= Action item =
Your answer should contain only the lines from the top of the data below down through the one with "filter different frequencies.", transcribed exactly and without pictures; please include nothing more.

Plain-text document sources:
━━━━
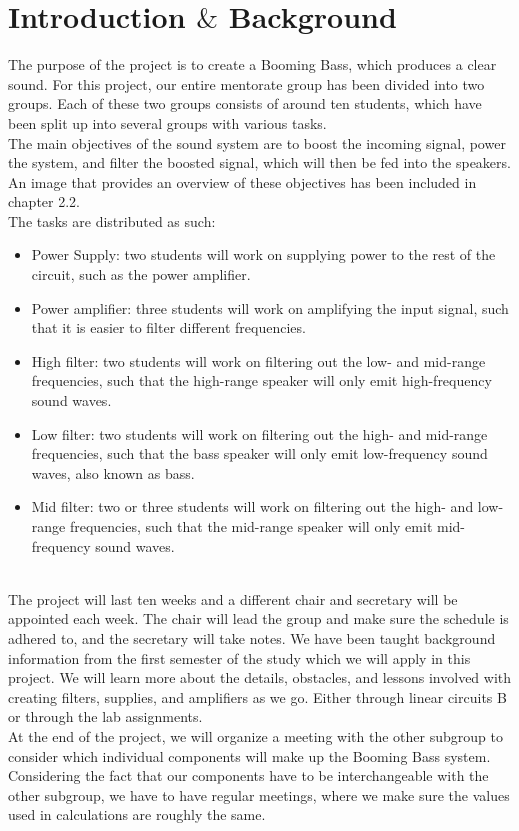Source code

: \chapter{Introduction $\&$ Background } 
The purpose of the project is to create a Booming Bass, which produces a clear sound. For this project, our entire mentorate group has been divided into two groups. Each of these two groups consists of around ten students, which have been split up into several groups with various tasks. \\
The main objectives of the sound system are to boost the incoming signal, power the system, and filter the boosted signal, which will then be fed into the speakers. An image that provides an overview of these objectives has been included in chapter 2.2. \\

The tasks are distributed as such:
\begin{itemize}
    \item Power Supply: two students will work on supplying power to the rest of the circuit, such as the power amplifier.
    \item Power amplifier: three students will work on amplifying the input signal, such that it is easier to filter different frequencies. 
    \item High filter: two students will work on filtering out the low- and mid-range frequencies, such that the high-range speaker will only emit high-frequency sound waves.
    \item Low filter: two students will work on filtering out the high- and mid-range frequencies, such that the bass speaker will only emit low-frequency sound waves, also known as bass.
    \item Mid filter: two or three students will work on filtering out the high- and low-range frequencies, such that the mid-range speaker will only emit mid-frequency sound waves.
\end{itemize}
\\
The project will last ten weeks and a different chair and secretary will be appointed each week. The chair will lead the group and make sure the schedule is adhered to, and the secretary will take notes. We have been taught background information from the first semester of the study which we will apply in this project. We will learn more about the details, obstacles, and lessons involved with creating filters, supplies, and amplifiers as we go. Either through linear circuits B or through the lab assignments.
\\ \newline
At the end of the project, we will organize a meeting with the other subgroup to consider which individual components will make up the Booming Bass system. Considering the fact that our components have to be interchangeable with the other subgroup, we have to have regular meetings, where we make sure the values used in calculations are roughly the same.\\

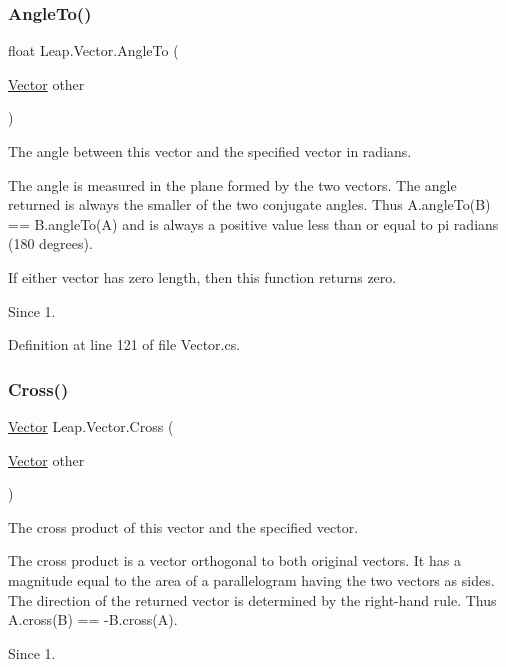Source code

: \subsubsection{\texorpdfstring{AngleTo()}{AngleTo()}}
{\footnotesize\ttfamily float Leap.\+Vector.\+Angle\+To (\begin{DoxyParamCaption}\item[{\mbox{\hyperlink{struct_leap_1_1_vector}{Vector}}}]{other }\end{DoxyParamCaption})}



The angle between this vector and the specified vector in radians. 

The angle is measured in the plane formed by the two vectors. The angle returned is always the smaller of the two conjugate angles. Thus A.\+angle\+To(\+B) == B.\+angle\+To(\+A) and is always a positive value less than or equal to pi radians (180 degrees).

If either vector has zero length, then this function returns zero. \begin{DoxySince}{Since}
1. 
\end{DoxySince}


Definition at line 121 of file Vector.\+cs.

\mbox{\label{struct_leap_1_1_vector_acdd326aa3bd6ac8eaf4d0c321db129cb}} 
\subsubsection{\texorpdfstring{Cross()}{Cross()}}
{\footnotesize\ttfamily \mbox{\hyperlink{struct_leap_1_1_vector}{Vector}} Leap.\+Vector.\+Cross (\begin{DoxyParamCaption}\item[{\mbox{\hyperlink{struct_leap_1_1_vector}{Vector}}}]{other }\end{DoxyParamCaption})}



The cross product of this vector and the specified vector. 

The cross product is a vector orthogonal to both original vectors. It has a magnitude equal to the area of a parallelogram having the two vectors as sides. The direction of the returned vector is determined by the right-\/hand rule. Thus A.\+cross(\+B) == -\/\+B.\+cross(A).

\begin{DoxySince}{Since}
1. 
\end{DoxySince}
━━━━
= Answer to this task =
Source code

: \chapter{Introduction $\&$ Background } 
The purpose of the project is to create a Booming Bass, which produces a clear sound. For this project, our entire mentorate group has been divided into two groups. Each of these two groups consists of around ten students, which have been split up into several groups with various tasks. \\
The main objectives of the sound system are to boost the incoming signal, power the system, and filter the boosted signal, which will then be fed into the speakers. An image that provides an overview of these objectives has been included in chapter 2.2. \\

The tasks are distributed as such:
\begin{itemize}
    \item Power Supply: two students will work on supplying power to the rest of the circuit, such as the power amplifier.
    \item Power amplifier: three students will work on amplifying the input signal, such that it is easier to filter different frequencies. 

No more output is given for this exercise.